▶ _Data listing_:
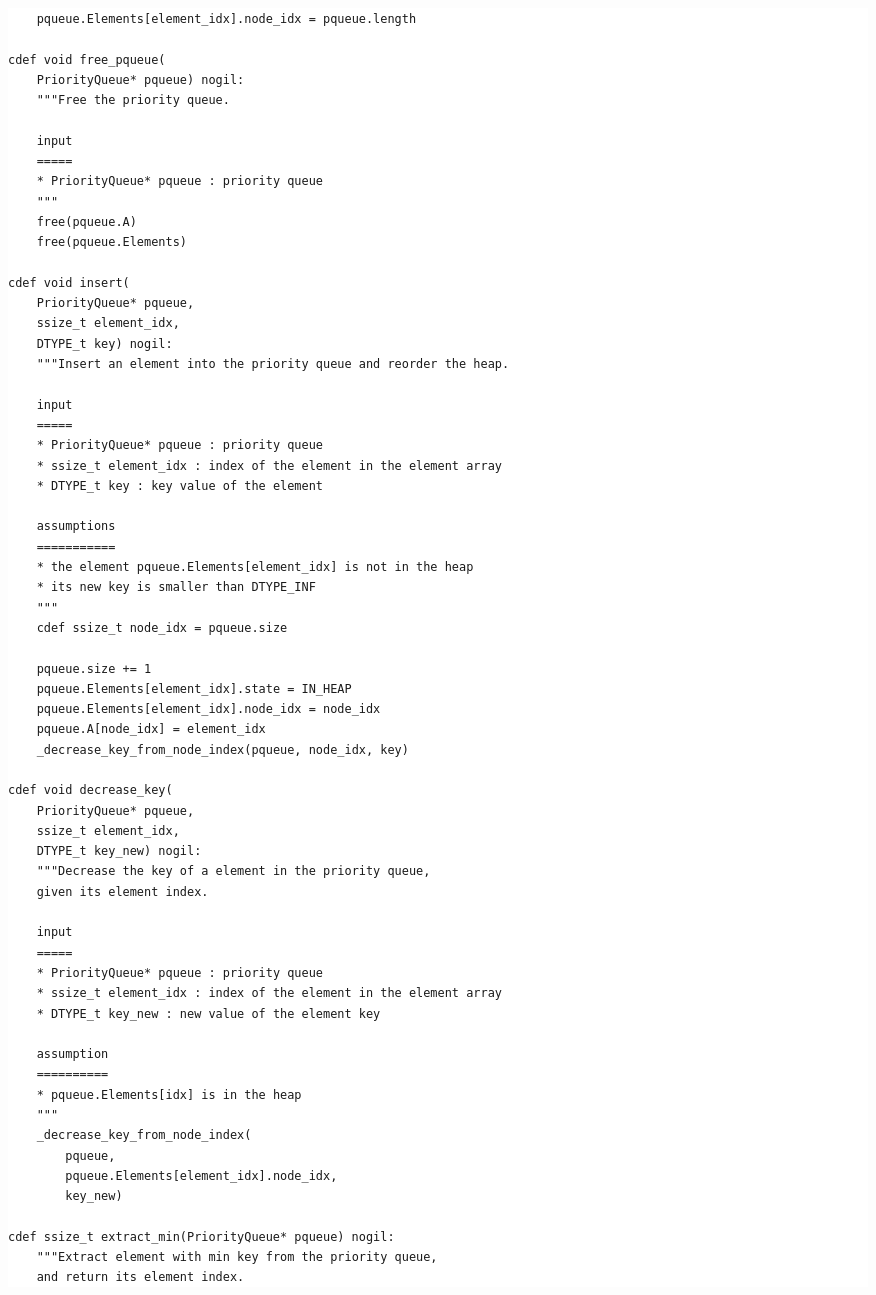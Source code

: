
 ```cython
    pqueue.Elements[element_idx].node_idx = pqueue.length

cdef void free_pqueue(
    PriorityQueue* pqueue) nogil:
    """Free the priority queue.

    input
    =====
    * PriorityQueue* pqueue : priority queue
    """
    free(pqueue.A)
    free(pqueue.Elements)

cdef void insert(
    PriorityQueue* pqueue,
    ssize_t element_idx,
    DTYPE_t key) nogil:
    """Insert an element into the priority queue and reorder the heap.

    input
    =====
    * PriorityQueue* pqueue : priority queue
    * ssize_t element_idx : index of the element in the element array
    * DTYPE_t key : key value of the element

    assumptions
    ===========
    * the element pqueue.Elements[element_idx] is not in the heap
    * its new key is smaller than DTYPE_INF
    """
    cdef ssize_t node_idx = pqueue.size

    pqueue.size += 1
    pqueue.Elements[element_idx].state = IN_HEAP
    pqueue.Elements[element_idx].node_idx = node_idx
    pqueue.A[node_idx] = element_idx
    _decrease_key_from_node_index(pqueue, node_idx, key)

cdef void decrease_key(
    PriorityQueue* pqueue,
    ssize_t element_idx, 
    DTYPE_t key_new) nogil:
    """Decrease the key of a element in the priority queue, 
    given its element index.

    input
    =====
    * PriorityQueue* pqueue : priority queue
    * ssize_t element_idx : index of the element in the element array
    * DTYPE_t key_new : new value of the element key 

    assumption
    ==========
    * pqueue.Elements[idx] is in the heap
    """
    _decrease_key_from_node_index(
        pqueue, 
        pqueue.Elements[element_idx].node_idx, 
        key_new)

cdef ssize_t extract_min(PriorityQueue* pqueue) nogil:
    """Extract element with min key from the priority queue, 
    and return its element index.
```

▶ _Problem statement_: Transcribe the listing exactly; omit all images.

▶ _Your solution_:
Source code

:
 ```cython
    pqueue.Elements[element_idx].node_idx = pqueue.length

cdef void free_pqueue(
    PriorityQueue* pqueue) nogil:
    """Free the priority queue.

    input
    =====
    * PriorityQueue* pqueue : priority queue
    """
    free(pqueue.A)
    free(pqueue.Elements)

cdef void insert(
    PriorityQueue* pqueue,
    ssize_t element_idx,
    DTYPE_t key) nogil:
    """Insert an element into the priority queue and reorder the heap.

    input
    =====
    * PriorityQueue* pqueue : priority queue
    * ssize_t element_idx : index of the element in the element array
    * DTYPE_t key : key value of the element

    assumptions
    ===========
    * the element pqueue.Elements[element_idx] is not in the heap
    * its new key is smaller than DTYPE_INF
    """
    cdef ssize_t node_idx = pqueue.size

    pqueue.size += 1
    pqueue.Elements[element_idx].state = IN_HEAP
    pqueue.Elements[element_idx].node_idx = node_idx
    pqueue.A[node_idx] = element_idx
    _decrease_key_from_node_index(pqueue, node_idx, key)

cdef void decrease_key(
    PriorityQueue* pqueue,
    ssize_t element_idx, 
    DTYPE_t key_new) nogil:
    """Decrease the key of a element in the priority queue, 
    given its element index.

    input
    =====
    * PriorityQueue* pqueue : priority queue
    * ssize_t element_idx : index of the element in the element array
    * DTYPE_t key_new : new value of the element key 

    assumption
    ==========
    * pqueue.Elements[idx] is in the heap
    """
    _decrease_key_from_node_index(
        pqueue, 
        pqueue.Elements[element_idx].node_idx, 
        key_new)

cdef ssize_t extract_min(PriorityQueue* pqueue) nogil:
    """Extract element with min key from the priority queue, 
    and return its element index.
```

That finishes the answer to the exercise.